Так, а вот это уже интересно. Кажется, я догадываюсь, что она дала дворецкому. Правда, учитывая как Виктор Шолохов ведёт дела, всё ещё есть риск, что это очередная попытка убийства. Но я не думаю, что он стал бы снова лезть в клинику после того случая со стражником Григорьевым и Дубковым.
– И какой же препарат вы ему дали? – уточнил я.
– Вот этот, – она указала на открытый коробок с таблетками.
Как я и думал! Бета-адреноблокатор. Вещество, которое отключает рецепторы адреналина. Другими словами – не даёт сосудам сужаться под воздействием собственных гормонов.
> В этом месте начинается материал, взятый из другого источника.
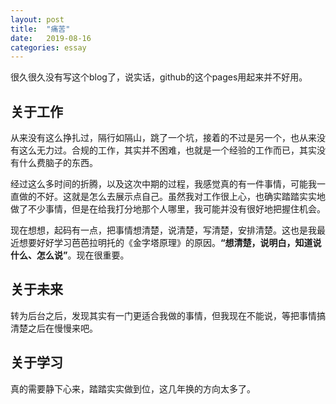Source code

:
 ```yaml
---
layout: post
title:  "痛苦"
date:   2019-08-16	
categories: essay
---
```


很久很久没有写这个blog了，说实话，github的这个pages用起来并不好用。

关于工作
------
从来没有这么挣扎过，隔行如隔山，跳了一个坑，接着的不过是另一个，也从来没有这么无力过。合规的工作，其实并不困难，也就是一个经验的工作而已，其实没有什么费脑子的东西。

经过这么多时间的折腾，以及这次中期的过程，我感觉真的有一件事情，可能我一直做的不好。这就是怎么去展示点自己。虽然我对工作很上心，也确实踏踏实实地做了不少事情，但是在给我打分地那个人哪里，我可能并没有很好地把握住机会。

现在想想，起码有一点，把事情想清楚，说清楚，写清楚，安排清楚。这也是我最近想要好好学习芭芭拉明托的《金字塔原理》的原因。**“想清楚，说明白，知道说什么、怎么说”**。现在很重要。

关于未来
------
转为后台之后，发现其实有一门更适合我做的事情，但我现在不能说，等把事情搞清楚之后在慢慢来吧。

关于学习
----------
真的需要静下心来，踏踏实实做到位，这几年换的方向太多了。
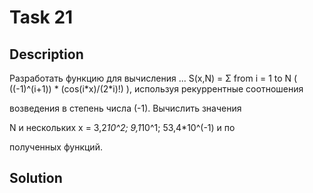 # Task 21

## Description

Разработать функцию для вычисления ...
 S(x,N) = Σ from i = 1 to N ( ((-1)^(i+1)) \* (cos(i\*x)/(2\*i)!) ), используя рекуррентные соотношения

возведения в степень числа (-1). Вычислить значения

N и нескольких х = 3,2*10^2; 9,1*10^1; 53,4*10^(-1) и по

полученных функций.

## Solution

```C++

```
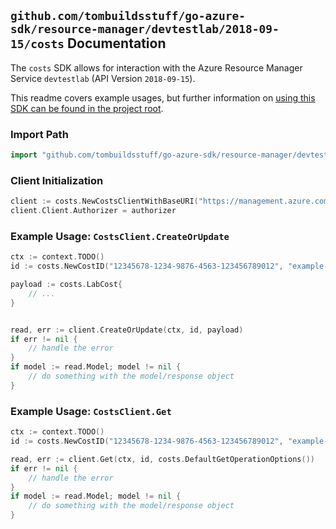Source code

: 
## `github.com/tombuildsstuff/go-azure-sdk/resource-manager/devtestlab/2018-09-15/costs` Documentation

The `costs` SDK allows for interaction with the Azure Resource Manager Service `devtestlab` (API Version `2018-09-15`).

This readme covers example usages, but further information on [using this SDK can be found in the project root](https://github.com/tombuildsstuff/go-azure-sdk/tree/main/docs).

### Import Path

```go
import "github.com/tombuildsstuff/go-azure-sdk/resource-manager/devtestlab/2018-09-15/costs"
```


### Client Initialization

```go
client := costs.NewCostsClientWithBaseURI("https://management.azure.com")
client.Client.Authorizer = authorizer
```


### Example Usage: `CostsClient.CreateOrUpdate`

```go
ctx := context.TODO()
id := costs.NewCostID("12345678-1234-9876-4563-123456789012", "example-resource-group", "labValue", "costValue")

payload := costs.LabCost{
	// ...
}


read, err := client.CreateOrUpdate(ctx, id, payload)
if err != nil {
	// handle the error
}
if model := read.Model; model != nil {
	// do something with the model/response object
}
```


### Example Usage: `CostsClient.Get`

```go
ctx := context.TODO()
id := costs.NewCostID("12345678-1234-9876-4563-123456789012", "example-resource-group", "labValue", "costValue")

read, err := client.Get(ctx, id, costs.DefaultGetOperationOptions())
if err != nil {
	// handle the error
}
if model := read.Model; model != nil {
	// do something with the model/response object
}
```
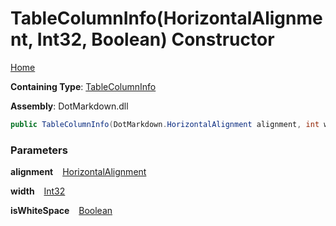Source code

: # TableColumnInfo\(HorizontalAlignment, Int32, Boolean\) Constructor

[Home](../../../README.md)

**Containing Type**: [TableColumnInfo](../README.md)

**Assembly**: DotMarkdown\.dll

```csharp
public TableColumnInfo(DotMarkdown.HorizontalAlignment alignment, int width, bool isWhiteSpace)
```

### Parameters

**alignment** &ensp; [HorizontalAlignment](../../HorizontalAlignment/README.md)

**width** &ensp; [Int32](https://docs.microsoft.com/en-us/dotnet/api/system.int32)

**isWhiteSpace** &ensp; [Boolean](https://docs.microsoft.com/en-us/dotnet/api/system.boolean)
Вот только у этого препарата есть побочный эффект. Адреналин расширяет бронхи. А если перекрыть эти рецепторы, то бронхи, наоборот, сузятся.
Человек без заболеваний дыхательной системы не почувствует этих побочных эффектов. Но астматик или пациент с хронической обструктивной болезнью бронхов запросто может задохнуться от этих лекарств.
К этой группе относятся так хорошо известные гипертоникам «бисопролол», «метопролол», «пропранолол» и другие схожие препараты. От давления, ишемической болезни сердца и аритмий они помогают отлично!
Но астматикам такое давать нельзя.
– Скажите, Мария, а почему вы дали Кондратьеву именно этот препарат? – поинтересовался я, а затем указал на шкаф с лекарственными средствами. – Вот, посмотрите, здесь же куча других таблеток от давления. Сартаны, «-прилы», амлодипин, моксонидин. Вариантов – уйма! Почему именно бета-блокаторы?
– Так ведь я же не сама подбирала этот препарат, Павел Андреевич, – опомнилась Мария. – Господин Гаврилов велел мне дать ему лекарственные средства в соответствии с ранними назначениями. Он уже лечился от гипертонической болезни.
О-о, так вот где собака зарыта. Теперь всё встаёт на свои места. Оно и понятно, что медсестра не стала бы самостоятельно давать пациенту лекарства без ведома врача. Значит, Гаврилов просто поручил ей скопировать лечение из ранних выписок.
И я уже догадываюсь, кто заполнял эти выписки в прошлом. Усевшись за компьютер, я прогнал всю историю болезни Фёдора Кондратьева и наткнутся на то самое обращение по поводу гипертонической болезни.
– Вот! Вот отсюда я взяла препараты, – указала на экран Мария.
– Эдуард Дмитриевич Дубков, – обнаружив знакомую подпись, вздохнул я. – Ну кто бы сомневался?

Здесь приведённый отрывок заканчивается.